The ban was not the last of its kind because a month later, the Chinese government also banned local Bitcoin or cryptocurrency exchanges. Like the latter, a wave of panic was stirred in the crypto sphere and a sharp blow was dealt on Bitcoin whose price plummeted from $8,000 to $7,000 even though it was still able to get to its all-time high of $20,000 without China’s help.
Chinese Cryptocurrency Enthusiast Investments
Despite these measures taken by the government to protect its citizens from investing in an unregulated market and using unregulated exchanges, data shows that a good number of people in China have been investing in Bitcoin, Ether, XLM, and other assets.

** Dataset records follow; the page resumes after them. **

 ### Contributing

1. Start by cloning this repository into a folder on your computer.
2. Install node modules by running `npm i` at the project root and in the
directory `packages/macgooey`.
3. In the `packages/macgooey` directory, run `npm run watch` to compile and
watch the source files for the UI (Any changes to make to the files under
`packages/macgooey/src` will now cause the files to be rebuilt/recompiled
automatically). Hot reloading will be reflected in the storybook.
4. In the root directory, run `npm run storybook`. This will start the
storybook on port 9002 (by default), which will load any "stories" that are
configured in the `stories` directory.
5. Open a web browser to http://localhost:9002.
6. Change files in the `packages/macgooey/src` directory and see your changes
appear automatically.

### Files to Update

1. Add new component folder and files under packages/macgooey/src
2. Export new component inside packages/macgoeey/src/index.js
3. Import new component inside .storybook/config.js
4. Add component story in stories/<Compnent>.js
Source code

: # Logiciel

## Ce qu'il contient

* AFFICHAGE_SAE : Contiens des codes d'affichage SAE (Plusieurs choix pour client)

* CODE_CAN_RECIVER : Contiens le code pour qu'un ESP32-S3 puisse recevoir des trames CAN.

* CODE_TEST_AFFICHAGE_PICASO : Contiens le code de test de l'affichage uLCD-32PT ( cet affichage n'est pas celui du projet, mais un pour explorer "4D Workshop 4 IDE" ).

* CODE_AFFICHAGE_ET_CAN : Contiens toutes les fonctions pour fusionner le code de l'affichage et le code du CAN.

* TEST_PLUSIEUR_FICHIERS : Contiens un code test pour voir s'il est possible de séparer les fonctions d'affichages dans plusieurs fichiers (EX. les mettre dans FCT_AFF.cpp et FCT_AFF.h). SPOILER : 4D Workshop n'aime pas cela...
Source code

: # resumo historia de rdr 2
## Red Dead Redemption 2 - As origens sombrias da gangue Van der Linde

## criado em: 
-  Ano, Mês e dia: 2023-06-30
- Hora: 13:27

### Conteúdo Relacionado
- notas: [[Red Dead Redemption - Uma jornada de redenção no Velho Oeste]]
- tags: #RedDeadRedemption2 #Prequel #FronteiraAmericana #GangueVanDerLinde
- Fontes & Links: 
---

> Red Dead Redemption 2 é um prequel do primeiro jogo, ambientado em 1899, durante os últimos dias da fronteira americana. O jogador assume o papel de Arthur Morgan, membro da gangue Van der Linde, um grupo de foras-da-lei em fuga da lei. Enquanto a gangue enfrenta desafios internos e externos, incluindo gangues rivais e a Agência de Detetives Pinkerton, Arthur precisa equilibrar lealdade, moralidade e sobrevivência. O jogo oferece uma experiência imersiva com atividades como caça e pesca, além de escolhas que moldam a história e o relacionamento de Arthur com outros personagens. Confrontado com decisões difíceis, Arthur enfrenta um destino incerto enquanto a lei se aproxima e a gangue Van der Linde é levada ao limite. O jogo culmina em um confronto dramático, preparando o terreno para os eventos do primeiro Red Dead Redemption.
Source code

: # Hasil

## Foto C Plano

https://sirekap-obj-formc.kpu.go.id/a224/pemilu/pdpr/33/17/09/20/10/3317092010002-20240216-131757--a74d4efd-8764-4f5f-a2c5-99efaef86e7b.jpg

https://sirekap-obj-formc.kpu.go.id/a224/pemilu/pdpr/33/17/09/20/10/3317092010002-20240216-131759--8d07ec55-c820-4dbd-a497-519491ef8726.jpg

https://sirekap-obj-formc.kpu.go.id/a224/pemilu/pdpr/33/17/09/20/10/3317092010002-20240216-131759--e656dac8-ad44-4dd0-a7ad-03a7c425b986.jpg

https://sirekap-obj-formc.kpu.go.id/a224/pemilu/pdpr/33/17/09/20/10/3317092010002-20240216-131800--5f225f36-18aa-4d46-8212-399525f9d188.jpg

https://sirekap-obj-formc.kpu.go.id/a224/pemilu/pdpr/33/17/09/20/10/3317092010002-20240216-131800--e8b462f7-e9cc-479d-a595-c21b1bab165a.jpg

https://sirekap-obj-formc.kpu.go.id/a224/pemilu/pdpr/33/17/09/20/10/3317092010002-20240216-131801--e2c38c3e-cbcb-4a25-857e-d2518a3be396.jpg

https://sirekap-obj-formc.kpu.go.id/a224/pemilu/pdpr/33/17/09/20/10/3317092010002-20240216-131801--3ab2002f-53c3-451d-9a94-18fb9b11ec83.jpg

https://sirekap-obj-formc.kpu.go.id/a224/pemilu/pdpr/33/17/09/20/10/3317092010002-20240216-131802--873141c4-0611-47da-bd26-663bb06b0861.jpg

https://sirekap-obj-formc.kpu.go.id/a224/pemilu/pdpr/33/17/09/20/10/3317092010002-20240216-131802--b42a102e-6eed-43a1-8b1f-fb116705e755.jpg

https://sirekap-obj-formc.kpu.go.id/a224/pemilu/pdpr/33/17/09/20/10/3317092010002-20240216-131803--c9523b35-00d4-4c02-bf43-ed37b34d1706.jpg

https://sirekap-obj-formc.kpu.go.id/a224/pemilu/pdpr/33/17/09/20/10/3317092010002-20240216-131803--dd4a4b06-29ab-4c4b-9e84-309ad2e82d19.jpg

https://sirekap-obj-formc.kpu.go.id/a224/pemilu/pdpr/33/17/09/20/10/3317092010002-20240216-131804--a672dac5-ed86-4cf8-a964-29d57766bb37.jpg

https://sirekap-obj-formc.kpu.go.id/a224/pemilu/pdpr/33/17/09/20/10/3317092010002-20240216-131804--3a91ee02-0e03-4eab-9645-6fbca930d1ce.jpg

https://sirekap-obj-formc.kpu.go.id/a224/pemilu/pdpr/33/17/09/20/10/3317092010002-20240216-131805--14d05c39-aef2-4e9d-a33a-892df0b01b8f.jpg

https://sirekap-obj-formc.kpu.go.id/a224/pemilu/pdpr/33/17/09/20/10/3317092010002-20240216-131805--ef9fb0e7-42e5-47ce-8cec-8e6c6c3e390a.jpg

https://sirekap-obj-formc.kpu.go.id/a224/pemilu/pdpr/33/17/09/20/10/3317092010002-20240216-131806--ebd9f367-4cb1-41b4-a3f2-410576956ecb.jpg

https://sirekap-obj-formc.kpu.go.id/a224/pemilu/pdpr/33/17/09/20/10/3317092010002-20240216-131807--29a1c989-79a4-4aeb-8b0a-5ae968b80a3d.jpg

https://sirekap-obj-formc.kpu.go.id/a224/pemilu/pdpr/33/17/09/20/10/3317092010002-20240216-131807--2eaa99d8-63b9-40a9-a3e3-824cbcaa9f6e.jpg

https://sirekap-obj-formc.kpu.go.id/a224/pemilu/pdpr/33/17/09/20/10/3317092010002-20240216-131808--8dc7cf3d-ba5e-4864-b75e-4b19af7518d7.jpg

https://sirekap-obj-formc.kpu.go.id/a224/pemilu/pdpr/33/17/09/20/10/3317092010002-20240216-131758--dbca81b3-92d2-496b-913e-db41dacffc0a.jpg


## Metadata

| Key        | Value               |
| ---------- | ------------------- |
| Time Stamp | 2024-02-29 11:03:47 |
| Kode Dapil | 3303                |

Panews’ research, for instance, which was published in December 2018 revealed that 1 out of 7 Chinese citizens have invested in Bitcoin.
More data from the research also showed that out of 4,200 Chinese citizens who partook in Panew’s survey, 98 percent admitted that they had heard about cryptocurrency either from a friend or family on social media.14 percent (598 respondents), on the other hand, revealed that they have invested in crypto assets after purchasing it from an exchange, receiving it as an airdrop, or from mining. 40 percent of respondents said they are willing to invest in cryptocurrencies in the future.
Data from Cryptocurrency Exchanges Shows Crypto Activity in China
Another prove that the Chinese community is actively involved in the crypto space, is data from a number of cryptocurrency exchanges such as LocalBitcoins and Paxful. While the government may have successfully banned domestic exchanges, citizens can still invest in international exchanges.
For example, cryptocurrency exchanges such as HitBTC and Fatbtc reported an increase in the Chinese Yuan (CNY) and Bitcoin trading volume. Within two weeks in March, the trading volume in CNY spiked to 25.4 million yuan ($3.7 million). Coinlib.io, a statistical website also revealed that $161.3 million worth of CNY had flowed into BTC markets. Similarly $74.1 million worth of CNY flowed into ETH markets and $19.7 million into CNY/XLM trades.
Anton Pagi also noticed the sudden hike in trading volume on the part of China investors and stated on March 17, 2019, that:
“$BTC something to watch during this bull run, Chinese profits from their roaring stock market in recent weeks flowing into #Bitcoin. Largest Chinese exchange has more than doubled volume in the past week.”
China’s Government Seeks to Ban Bitcoin Mining
It is also worthy to note that China’s National Development and Reform Commission (NDRC) on April 8, 2019, classified Bitcoin mining under a list of sectors that should be eliminated. The aim of economic planning agency’ aim was to totally ban mining operation in the region which it believes “lacked safe production conditions, seriously wasted resources, polluted the environment.”
Nonetheless, the news was unable to bring down Bitcoin’s price which had began a rally on April 2, 2019. It can be concluded that unlike past events in the country which were able to drag down Bitcoin’s price, the most recent one was unable to do any damage which shows news emerging from China are no longer taking a toll on the market like before.
There were expectations that it would’ve because the largest Bitcoin mining farms are in China. Bitcoin mining in itself is an operation that allows transactions to be confirmed and added to the blockchain. As such, if a region which controls most of the Bitcoin mining power in the world is banned from mining Bitcoin, a lot could go wrong.